Arrived after 8hr car drive from Orlando into north-west Florida - just west of Panama City Beach. We hired a beach bungalow - a condo with all the amenities and a private beach which we share with 10 other apartments. The place has a pool and comes with its' own private gated entrance - tres posh.
The area is basically a summer destination for middle class southerners from Tennessee, Alabama, Georgia. It's on a stretch of beach called South Walton and in the last decade various "communities" have spring up. These communities are private members clubs where you get to have your own little place in manufactured paradise. Their straight out of New England design school - 3 story wooden, pastel coloured, white picket fences, etc. The uniform of choice is Ralph polo shirts and ironed pleated shorts. All the "staff" drive around in golf buggies and I think would be shot if they didn't greet you with a "Howdy, have a nice day".

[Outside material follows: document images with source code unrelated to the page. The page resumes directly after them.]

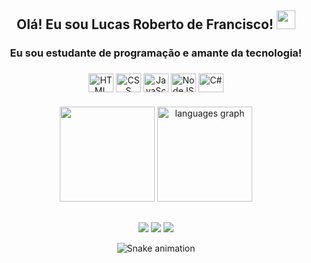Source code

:<h2 align="center">Olá! Eu sou Lucas Roberto de Francisco! <img src="https://raw.githubusercontent.com/kaueMarques/kaueMarques/master/hi.gif" width="30px"> </h2>

###

<h3 align="center">Eu sou estudante de programação e amante da tecnologia!</h3>

###


###

<div align="center">
  <img align="center" alt="HTML" height="30" width="40" src="https://cdn.jsdelivr.net/gh/devicons/devicon/icons/html5/html5-original.svg" height="40" width="52" alt="html5 logo"  />
  <img align="center" alt="CSS" height="30" width="40" src="https://cdn.jsdelivr.net/gh/devicons/devicon/icons/css3/css3-original.svg" height="40" width="52" alt="css3 logo"  />
  <img align="center" alt="JavaScrit" height="30" width="40" src="https://cdn.jsdelivr.net/gh/devicons/devicon/icons/javascript/javascript-original.svg" height="40" width="52" alt="javascript logo"  />
  <img align="center" alt="NodeJS" height="30" width="40" src="https://cdn.jsdelivr.net/gh/devicons/devicon/icons/nodejs/nodejs-original.svg" height="40" width="52" alt="nodejs logo"  />
  <img align="center" alt="C#" height="30" width="40" src="https://cdn.jsdelivr.net/gh/devicons/devicon/icons/csharp/csharp-original.svg" height="40" width="52" alt="csharp logo"  />
  
</div>

###
  
<div align="center">
  <img height="152em" src="https://github-readme-stats.vercel.app/api?username=lukedevelopy&show_icons=true&theme=tokyonight&include_all_commits=true&count_private=true"/>
  <img src="https://github-readme-stats.vercel.app/api/top-langs?locale=en&hide_title=false&layout=compact&card_width=320&langs_count=5&theme=tokyonight&hide_border=false&username=lukedevelopy" height="152" alt="languages graph"  />
</div>

##

 <div align="center"> 
  <a href="https://www.linkedin.com/in/lucasrobertodefranciscodev/" target="_blank"><img src="https://img.shields.io/badge/-LinkedIn-%230077B5?style=for-the-badge&logo=linkedin&logoColor=white" target="_blank"></a>
  <a href="https://instagram.com/luuks7/"target="_blank"><img src="https://img.shields.io/badge/-Instagram-%23E4405F?style=for-the-badge&logo=instagram&logoColor=white" target="_blank"></a>
  <a href="mailto:luke.developer@outlook.com"><img src="https://img.shields.io/badge/Microsoft_Outlook-0078D4?style=for-the-badge&logo=microsoft-outlook&logoColor=white" target="_blank"></a>
  
 

![Snake animation](https://github.com/lukedevelopy/lukedevelopy/blob/output/github-contribution-grid-snake.svg)

###
</div>
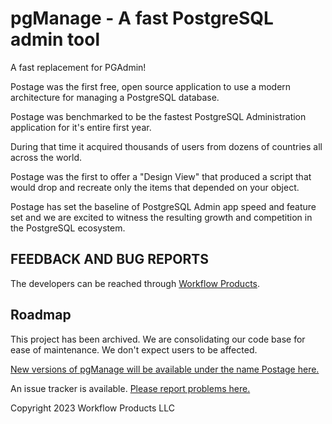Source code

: # pgManage - A fast PostgreSQL admin tool
 
A fast replacement for PGAdmin!

Postage was the first free, open source application to use a modern architecture for managing a PostgreSQL database. 

Postage was benchmarked to be the fastest PostgreSQL Administration application for it's entire first year. 

During that time it acquired thousands of users from dozens of countries all across the world.

Postage was the first to offer a "Design View" that produced a script that would drop and recreate only the items that depended on your object. 

Postage has set the baseline of PostgreSQL Admin app speed and feature set and we are excited to witness the resulting growth and competition in the PostgreSQL ecosystem.
 
## FEEDBACK AND BUG REPORTS
 
The developers can be reached through [Workflow Products](https://www.workflowproducts.com).

## Roadmap
 
This project has been archived. We are consolidating our code base for ease of maintenance. We don't expect users to be affected.

[New versions of pgManage will be available under the name Postage here.](https://www.workflowproducts.com/software.html)

An issue tracker is available. [Please report problems here.](https://www.workflowproducts.com/bugs/bugs.html?view=open)
 
Copyright 2023 Workflow Products LLC
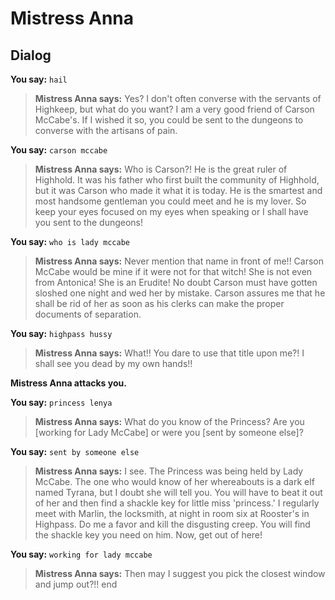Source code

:# Mistress Anna
## Dialog

**You say:** `hail`



>**Mistress Anna says:** Yes? I don't often converse with the servants of Highkeep, but what do you want? I am a very good friend of Carson McCabe's. If I wished it so, you could be sent to the dungeons to converse with the artisans of pain.

**You say:** `carson mccabe`



>**Mistress Anna says:** Who is Carson?! He is the great ruler of Highhold. It was his father who first built the community of Highhold, but it was Carson who made it what it is today. He is the smartest and most handsome gentleman you could meet and he is my lover. So keep your eyes focused on my eyes when speaking or I shall have you sent to the dungeons!

**You say:** `who is lady mccabe`



>**Mistress Anna says:** Never mention that name in front of me!! Carson McCabe would be mine if it were not for that witch! She is not even from Antonica! She is an Erudite! No doubt Carson must have gotten sloshed one night and wed her by mistake. Carson assures me that he shall be rid of her as soon as his clerks can make the proper documents of separation.

**You say:** `highpass hussy`



>**Mistress Anna says:** What!! You dare to use that title upon me?! I shall see you dead by my own hands!!


**Mistress Anna attacks you.**

**You say:** `princess lenya`



>**Mistress Anna says:** What do you know of the Princess? Are you [working for Lady McCabe] or were you [sent by someone else]?

**You say:** `sent by someone else`



>**Mistress Anna says:** I see. The Princess was being held by Lady McCabe. The one who would know of her whereabouts is a dark elf named Tyrana, but I doubt she will tell you. You will have to beat it out of her and then find a shackle key for little miss 'princess.' I regularly meet with Marlin, the locksmith, at night in room six at Rooster's in Highpass. Do me a favor and kill the disgusting creep. You will find the shackle key you need on him. Now, get out of here!

**You say:** `working for lady mccabe`



>**Mistress Anna says:** Then may I suggest you pick the closest window and jump out?!!
end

One of them, Seaside (next to Seacrest, which is next to Seagulf) was were the Trueman Show was filmed - in fact, you get the distinct impression the camera's are still here. You could play pool on the grass verges.
A couple more impressions. The Gulf waters are immaculate, indeed some of the best we've swam in. Warm, crystal blue, long stretches of golden sands. Down side is the sharks, but they hardly ever attack. The temps here are in the high 30s and of course this time of year the afternoons can see some deep depressions which have resulted in some magical electrical storms. Another thing here is the redneck fascination for pick up trucks - the larger the better. Even Hummers (huge in the UK) are small by comparison. Single person, family of 4, disabled - doesn't matter - get yourself a truck!
The boy's have been swimming all day and even Oscar has now taken to self-dependence in the water. Both of them have also developed a nice tan (we thought factor 50 meant they would stay English looking).
American food establishments are causing us problems. Menu's rarely describe accurately the ingredients and portion sizes are massive - lots of waste. Saying that, we're gradually adopting Southern fondness for ribs, corn on the cob, waffles and squirrels (!!!). Supermarket shopping is great - all the manufactured food is cheap and all the fresh stuff is expensive. Meat has minimum 10 days life and they even get salads to last 12 days. Loads of great beers (added tequila and lime) and smoothies are a thing of art over here.
Met some lovely families from Nashville and have explored the world of politics and religion. Baptist, right wingers...don't mention the dinosaurs!
Had July 4th here. Marie and the boys' caught the parade at 8am (I was trying to park the car) and they all got sweets and beads (don't know why). The the fireworks at night were along with the formal displays everyone turned up on the beaches with their ammunition. Oscar heard one bang and then went back home whilst Seba and I stayed for the duration. Great experience.
Communication, strangely, has been a problem here. All internet cafe's are merely wireless and unless you have a laptop you're stuffed. Public payphones are a thing of the past so we bought a throw-away mobile. This was needed as quite a few of the smaller hotels we're trying to stay at have no on-line booking facility - heathens! Also, getting from a-to-b via airlines is a pain. For example, the cheapest way from Houston to San Diego is 2 stops which is then almost and all day session on the planes.
All-in-all, we love this part of Florida. Very quiet, full of southern families, quirky, great food, superb beaches and a great place for the boys' to chill out.
Tomorrow we drive through Alabama, into Missisippi and then onto Louisiana were we're going to stay in Cajun country. We're heading for some swamp tours and then we then head onto Texas to stay in Houston (rodeo's, etc) and then fly to San Diego.